Spender stood near the wall, casually reviewing who-knows-what on his omni-tool. More reports of looting or firefights, no doubt. Spender had been in the middle of just such a battle only minutes before, and barely escaped with his life from the way he told it.
Tann nodded to him as he passed. “Help me secure the room.”
No guards were posted at the Operations door. Hadn’t been since the Scourge had struck, in fact. Tann marveled at that, in hindsight. Despite everything, he’d never once thought to have security posted here. Whatever grumblings the crew might have, he had not truly believed anything like this could happen.
A miscalculation, one he intended not to make again.
Spender helped him with the doors. There were three entrances to Operations, two of which led to blocked passageways, but they sealed those all the same. The time for lax security, for taking chances, was over.
“In a strange way,” Tann said as he rejoined Addison, “this altercation gives us the excuse we need to act with impunity.
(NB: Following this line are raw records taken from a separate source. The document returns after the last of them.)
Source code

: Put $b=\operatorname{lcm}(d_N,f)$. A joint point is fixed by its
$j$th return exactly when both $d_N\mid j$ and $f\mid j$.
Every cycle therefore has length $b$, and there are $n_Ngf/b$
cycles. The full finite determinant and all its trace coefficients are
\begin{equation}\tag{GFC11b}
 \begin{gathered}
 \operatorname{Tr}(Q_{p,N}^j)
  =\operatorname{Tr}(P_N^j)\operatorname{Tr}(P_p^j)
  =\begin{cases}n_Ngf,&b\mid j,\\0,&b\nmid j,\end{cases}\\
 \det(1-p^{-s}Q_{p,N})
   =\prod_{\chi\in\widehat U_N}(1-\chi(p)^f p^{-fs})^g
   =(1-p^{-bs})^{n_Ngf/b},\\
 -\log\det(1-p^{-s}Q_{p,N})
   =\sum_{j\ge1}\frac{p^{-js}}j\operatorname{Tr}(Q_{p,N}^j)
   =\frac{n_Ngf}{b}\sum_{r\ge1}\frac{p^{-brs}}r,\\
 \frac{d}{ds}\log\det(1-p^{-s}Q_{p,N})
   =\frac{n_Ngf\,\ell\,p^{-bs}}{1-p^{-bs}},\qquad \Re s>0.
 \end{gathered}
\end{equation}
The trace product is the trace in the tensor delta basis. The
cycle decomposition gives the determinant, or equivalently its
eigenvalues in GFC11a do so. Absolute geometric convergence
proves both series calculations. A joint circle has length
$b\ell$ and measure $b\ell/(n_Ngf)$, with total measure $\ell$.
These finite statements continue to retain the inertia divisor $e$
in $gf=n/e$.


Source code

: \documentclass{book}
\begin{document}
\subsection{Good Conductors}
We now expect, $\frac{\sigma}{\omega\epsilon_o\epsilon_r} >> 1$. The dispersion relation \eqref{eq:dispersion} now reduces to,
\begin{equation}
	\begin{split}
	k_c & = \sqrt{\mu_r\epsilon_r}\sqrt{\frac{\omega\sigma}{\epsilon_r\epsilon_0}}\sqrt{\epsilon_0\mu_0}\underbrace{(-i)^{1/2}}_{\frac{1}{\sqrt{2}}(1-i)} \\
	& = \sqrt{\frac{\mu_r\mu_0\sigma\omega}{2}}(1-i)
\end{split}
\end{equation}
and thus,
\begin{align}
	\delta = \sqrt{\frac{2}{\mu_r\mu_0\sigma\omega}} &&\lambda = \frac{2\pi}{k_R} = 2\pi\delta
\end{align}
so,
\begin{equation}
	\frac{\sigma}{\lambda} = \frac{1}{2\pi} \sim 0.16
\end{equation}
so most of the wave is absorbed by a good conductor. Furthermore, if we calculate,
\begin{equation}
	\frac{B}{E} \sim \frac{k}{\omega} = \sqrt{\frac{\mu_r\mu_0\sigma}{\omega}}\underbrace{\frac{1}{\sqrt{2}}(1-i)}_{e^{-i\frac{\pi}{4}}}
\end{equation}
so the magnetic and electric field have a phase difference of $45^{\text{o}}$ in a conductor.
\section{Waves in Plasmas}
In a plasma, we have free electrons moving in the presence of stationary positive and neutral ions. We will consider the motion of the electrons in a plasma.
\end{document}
If the crew won’t return to cryostasis of their own accord, they—”
“How can you even be talking about that?” Addison asked, naked disgust on her face. “Three people are dead in the armory. Who knows how many more in Hydroponics.”
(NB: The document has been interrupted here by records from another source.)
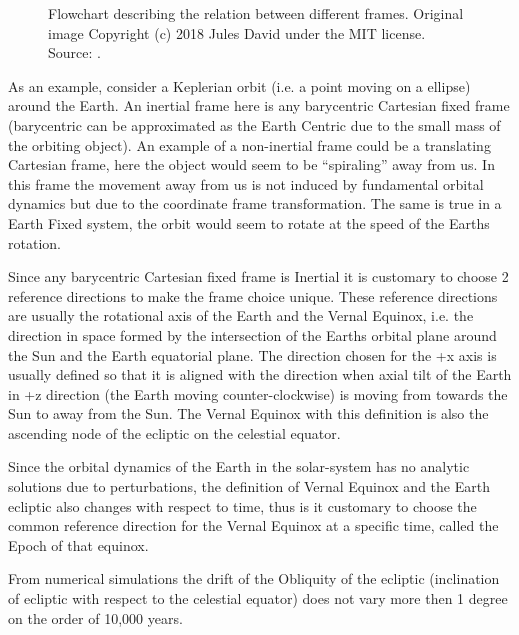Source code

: \documentclass[letterpaper,10pt,english]{sphinxmanual}
\begin{document}
\begin{figure}[htbp]
\centering
\capstart

\noindent{}
\caption{Flowchart describing the relation between different frames. Original image Copyright (c) 2018 Jules David under the MIT license. Source: .}\label{\detokenize{introduction/conventions:id1}}\end{figure}

As an example, consider a Keplerian orbit (i.e. a point moving on a ellipse) around the Earth. An inertial frame here is any barycentric Cartesian fixed frame (barycentric can be approximated as the Earth Centric due to the small mass of the orbiting object). An example of a non-inertial frame could be a translating Cartesian frame, here the object would seem to be “spiraling” away from us. In this frame the movement away from us is not induced by fundamental orbital dynamics but due to the coordinate frame transformation. The same is true in a Earth Fixed system, the orbit would seem to rotate at the speed of the Earths rotation.

Since any barycentric Cartesian fixed frame is Inertial it is customary to choose 2 reference directions to make the frame choice unique. These reference directions are usually the rotational axis of the Earth and the Vernal Equinox, i.e. the direction in space formed by the intersection of the Earths orbital plane around the Sun and the Earth equatorial plane. The direction chosen for the +x axis is usually defined so that it is aligned with the direction when axial tilt of the Earth in +z direction (the Earth moving counter-clockwise) is moving from towards the Sun to away from the Sun. The Vernal Equinox with this definition is also the ascending node of the ecliptic on the celestial equator.

Since the orbital dynamics of the Earth in the solar-system has no analytic solutions due to perturbations, the definition of Vernal Equinox and the Earth ecliptic also changes with respect to time, thus is it customary to choose the common reference direction for the Vernal Equinox at a specific time, called the Epoch of that equinox.

From numerical simulations the drift of the Obliquity of the ecliptic (inclination of ecliptic with respect to the celestial equator) does not vary more then 1 degree on the order of 10,000 years.
\end{document}
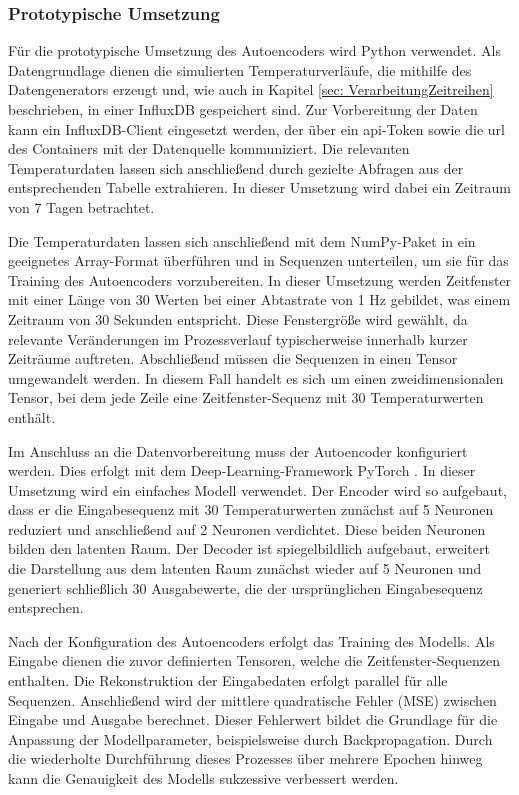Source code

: \subsubsection{Prototypische Umsetzung}
Für die prototypische Umsetzung des Autoencoders wird Python verwendet.
Als Datengrundlage dienen die simulierten Temperaturverläufe, die mithilfe des Datengenerators erzeugt und, wie auch in Kapitel \ref{sec: VerarbeitungZeitreihen} beschrieben, in einer InfluxDB gespeichert sind.
Zur Vorbereitung der Daten kann ein InfluxDB-Client eingesetzt werden, der über ein \acs{api}-Token sowie die \acs{url} des Containers mit der Datenquelle kommuniziert.
Die relevanten Temperaturdaten lassen sich anschließend durch gezielte Abfragen aus der entsprechenden Tabelle extrahieren.
In dieser Umsetzung wird dabei ein Zeitraum von 7 Tagen betrachtet.

Die Temperaturdaten lassen sich anschließend mit dem NumPy-Paket in ein geeignetes Array-Format überführen und in Sequenzen unterteilen, um sie für das Training des Autoencoders vorzubereiten.
In dieser Umsetzung werden Zeitfenster mit einer Länge von 30 Werten bei einer Abtastrate von 1 Hz gebildet, was einem Zeitraum von 30 Sekunden entspricht.
Diese Fenstergröße wird gewählt, da relevante Veränderungen im Prozessverlauf typischerweise innerhalb kurzer Zeiträume auftreten.
Abschließend müssen die Sequenzen in einen Tensor umgewandelt werden. 
In diesem Fall handelt es sich um einen zweidimensionalen Tensor, bei dem jede Zeile eine Zeitfenster-Sequenz mit 30 Temperaturwerten enthält.

Im Anschluss an die Datenvorbereitung muss der Autoencoder konfiguriert werden. 
Dies erfolgt mit dem Deep-Learning-Framework PyTorch \cite{PyTorch}. 
In dieser Umsetzung wird ein einfaches Modell verwendet. 
Der Encoder wird so aufgebaut, dass er die Eingabesequenz mit 30 Temperaturwerten zunächst auf 5 Neuronen reduziert und anschließend auf 2 Neuronen verdichtet. 
Diese beiden Neuronen bilden den latenten Raum. 
Der Decoder ist spiegelbildlich aufgebaut, erweitert die Darstellung aus dem latenten Raum zunächst wieder auf 5 Neuronen und generiert schließlich 30 Ausgabewerte, die der ursprünglichen Eingabesequenz entsprechen.

Nach der Konfiguration des Autoencoders erfolgt das Training des Modells. 
Als Eingabe dienen die zuvor definierten Tensoren, welche die Zeitfenster-Sequenzen enthalten. 
Die Rekonstruktion der Eingabedaten erfolgt parallel für alle Sequenzen. 
Anschließend wird der mittlere quadratische Fehler (MSE) zwischen Eingabe und Ausgabe berechnet. 
Dieser Fehlerwert bildet die Grundlage für die Anpassung der Modellparameter, beispielsweise durch Backpropagation. 
Durch die wiederholte Durchführung dieses Prozesses über mehrere Epochen hinweg kann die Genauigkeit des Modells sukzessive verbessert werden.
“That is exactly what I’m talking about,” Tann said, confused at her resistance.
“The bodies are still warm and you’re already trying to twist this into some kind of advantage.”
He shrugged. “Of course. Any event must be factored into future decisions and directions. Naturally—”
“I can’t listen to this right now,” she said, and she walked away. Tann debated following her, explaining, but Spender caught his eye. The man held up one hand and made a face, a uniquely human expression that said, I’ve got this.
So be it. Tann went back to the console. Its capabilities were still limited, but one thing he could do was access cameras placed around the station. Not all of them, but some. Hopefully enough.
Every one of them showed nearly the same thing. People running about, or clustered in groups embroiled in heated conversation, some on the verge of violence. Panic and chaos. Exactly what Calix Corvannis wanted, no doubt. Tann stroked his chin, impressed despite himself. He’d underestimated the turian. Or rather, he’d had no reason to estimate him at all. Calix was middle-management. A capable life-support technician and a reasonably good leader of his team. Tann wondered what kind of background could lead someone like that to exhibit such political acuity.